Give yourself a treat and sample her heart by casting a glance her way.
“But grow in grace, and in the knowledge of our Lord and Saviour Jesus Christ. To him be glory both now and forever. Amen.” 2 Peter 3:18
May the peace of our Lord be with you.
HE MADE US TO GROW
Are you weary yet of all the illustrations we can make with nature for our lives? Too bad. Here’s another one. God put us in a garden, amongst seasons and roots and leaves and shoots and fruits and fallows and soil and labor and groans and birth and death and he did it all for a reason. Here is the reason I’m finding today:
Last fall a friend stopped by for tea on her way home from the local plant nursery and brought with her a small plant with an orange flower for which I do not know the exact name but which I have been meagerly nourishing with water when I remember since then. She has remained in her small green plastic nursery pot which I plopped into an old pewter tureen I picked up from a thrift store for a few bucks. Nothing about her is glorious (save the friend who brought her to me at a time when I needed the reminder of being loved and seen and known and remembered).
Today I picked her up for her once in a while watering and noticed she’s been a bit more wild and green recently (the spring air does us all some good), so I dug around in our garage for a slightly larger terra-cotta pot and pulled her root-bound butt out of that old plastic thing and gave her a new little home for a while. We’ll see how she does. (I think she’ll do fine.)
We’re all feeling a bit root-bound these days, aren’t we? Our extremities pushed up against our limitations—whatever green plastic nursery pot we call home. Reaching as high and wide as we can for a breath, for some sun, for some food, some water, some love.

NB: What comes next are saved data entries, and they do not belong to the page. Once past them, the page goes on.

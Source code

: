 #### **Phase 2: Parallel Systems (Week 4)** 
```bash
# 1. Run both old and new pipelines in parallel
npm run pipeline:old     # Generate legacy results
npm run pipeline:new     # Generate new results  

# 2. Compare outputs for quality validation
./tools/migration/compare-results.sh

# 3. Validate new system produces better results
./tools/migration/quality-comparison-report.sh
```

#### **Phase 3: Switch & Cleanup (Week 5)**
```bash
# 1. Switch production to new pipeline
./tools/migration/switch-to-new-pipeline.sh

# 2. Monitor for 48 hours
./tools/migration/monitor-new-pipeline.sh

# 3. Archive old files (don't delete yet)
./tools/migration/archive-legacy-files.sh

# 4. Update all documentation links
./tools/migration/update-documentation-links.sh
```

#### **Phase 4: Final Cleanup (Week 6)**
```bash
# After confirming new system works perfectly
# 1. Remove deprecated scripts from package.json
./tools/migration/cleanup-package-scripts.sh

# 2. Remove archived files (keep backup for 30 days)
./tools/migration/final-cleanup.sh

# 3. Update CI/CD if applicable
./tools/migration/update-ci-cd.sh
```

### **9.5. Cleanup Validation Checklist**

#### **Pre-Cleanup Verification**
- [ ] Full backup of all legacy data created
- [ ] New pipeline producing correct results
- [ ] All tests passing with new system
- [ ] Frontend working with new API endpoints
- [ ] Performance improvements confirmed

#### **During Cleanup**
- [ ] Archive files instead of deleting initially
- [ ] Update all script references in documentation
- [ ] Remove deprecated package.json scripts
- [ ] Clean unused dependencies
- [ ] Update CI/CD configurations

A friend is coming over tomorrow and we will sit far apart from one another on our front porch, but, I warned her, I plan on hugging her. I have to. The need to hug her and the need she has to be hugged outweighs the need to be safe for those twenty seconds. We will turn our heads away, don’t worry, and we won’t linger, don’t worry, but our need to remember what we are (bodies, souls, minds, hearts—incomplete if we only exercise the one or the two or even the three) supersedes our need to remain distant for those twenty seconds. Our personal sorrows have caught up with our resilience to do it alone and we remember we are but created things and created things are not good alone.

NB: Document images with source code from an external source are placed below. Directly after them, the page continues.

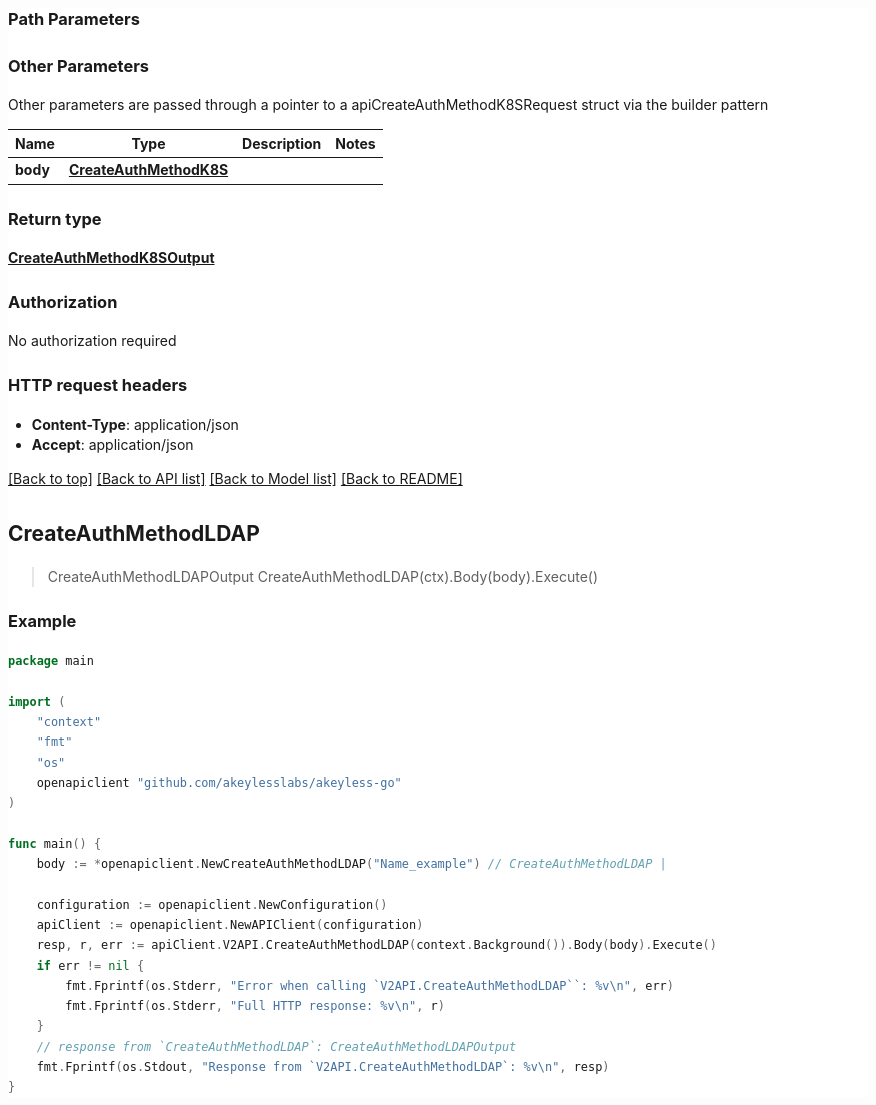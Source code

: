 ### Path Parameters



### Other Parameters

Other parameters are passed through a pointer to a apiCreateAuthMethodK8SRequest struct via the builder pattern


Name | Type | Description  | Notes
------------- | ------------- | ------------- | -------------
 **body** | [**CreateAuthMethodK8S**](CreateAuthMethodK8S.md) |  | 

### Return type

[**CreateAuthMethodK8SOutput**](CreateAuthMethodK8SOutput.md)

### Authorization

No authorization required

### HTTP request headers

- **Content-Type**: application/json
- **Accept**: application/json

[[Back to top]](#) [[Back to API list]](../README.md#documentation-for-api-endpoints)
[[Back to Model list]](../README.md#documentation-for-models)
[[Back to README]](../README.md)


## CreateAuthMethodLDAP

> CreateAuthMethodLDAPOutput CreateAuthMethodLDAP(ctx).Body(body).Execute()



### Example

```go
package main

import (
    "context"
    "fmt"
    "os"
    openapiclient "github.com/akeylesslabs/akeyless-go"
)

func main() {
    body := *openapiclient.NewCreateAuthMethodLDAP("Name_example") // CreateAuthMethodLDAP | 

    configuration := openapiclient.NewConfiguration()
    apiClient := openapiclient.NewAPIClient(configuration)
    resp, r, err := apiClient.V2API.CreateAuthMethodLDAP(context.Background()).Body(body).Execute()
    if err != nil {
        fmt.Fprintf(os.Stderr, "Error when calling `V2API.CreateAuthMethodLDAP``: %v\n", err)
        fmt.Fprintf(os.Stderr, "Full HTTP response: %v\n", r)
    }
    // response from `CreateAuthMethodLDAP`: CreateAuthMethodLDAPOutput
    fmt.Fprintf(os.Stdout, "Response from `V2API.CreateAuthMethodLDAP`: %v\n", resp)
}
```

This week two friends have babies and another friend loses hers. A friend has cancer and another friend broke up. A friend heard good news (nay, great news!) and another friend received crushing news. Life hasn’t stopped just because so much around us has. Our bodies still produce and press and push and persevere and preserve and at some point we are pressed so hard against our current limitations that something must give.

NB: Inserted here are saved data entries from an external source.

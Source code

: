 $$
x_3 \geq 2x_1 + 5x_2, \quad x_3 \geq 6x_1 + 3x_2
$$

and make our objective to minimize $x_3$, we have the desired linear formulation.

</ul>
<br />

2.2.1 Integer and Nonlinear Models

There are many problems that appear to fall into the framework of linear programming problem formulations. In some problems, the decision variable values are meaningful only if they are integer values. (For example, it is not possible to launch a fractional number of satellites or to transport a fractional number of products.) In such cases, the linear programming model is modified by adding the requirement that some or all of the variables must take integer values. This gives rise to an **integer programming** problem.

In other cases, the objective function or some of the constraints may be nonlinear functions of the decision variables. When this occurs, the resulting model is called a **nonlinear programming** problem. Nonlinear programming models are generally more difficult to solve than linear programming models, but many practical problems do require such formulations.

There is plenty to be said for living within our limitations but this little ditty is about admitting sometimes we can’t. Sometimes we just. We just. We just can’t.
I don’t know what that means for your life today. For me, it means I will hug my friend for twenty seconds, perhaps thirty. I am compelled by something greater than myself to do so. A need I can’t even describe or defend. It will happen. It must. Again, I don’t know what it means for your life today, but if your sorrow today has caught up with your resilience and begun to surpass it, I think that’s okay. I think God knows we’re just plants in pots and he made us to grow.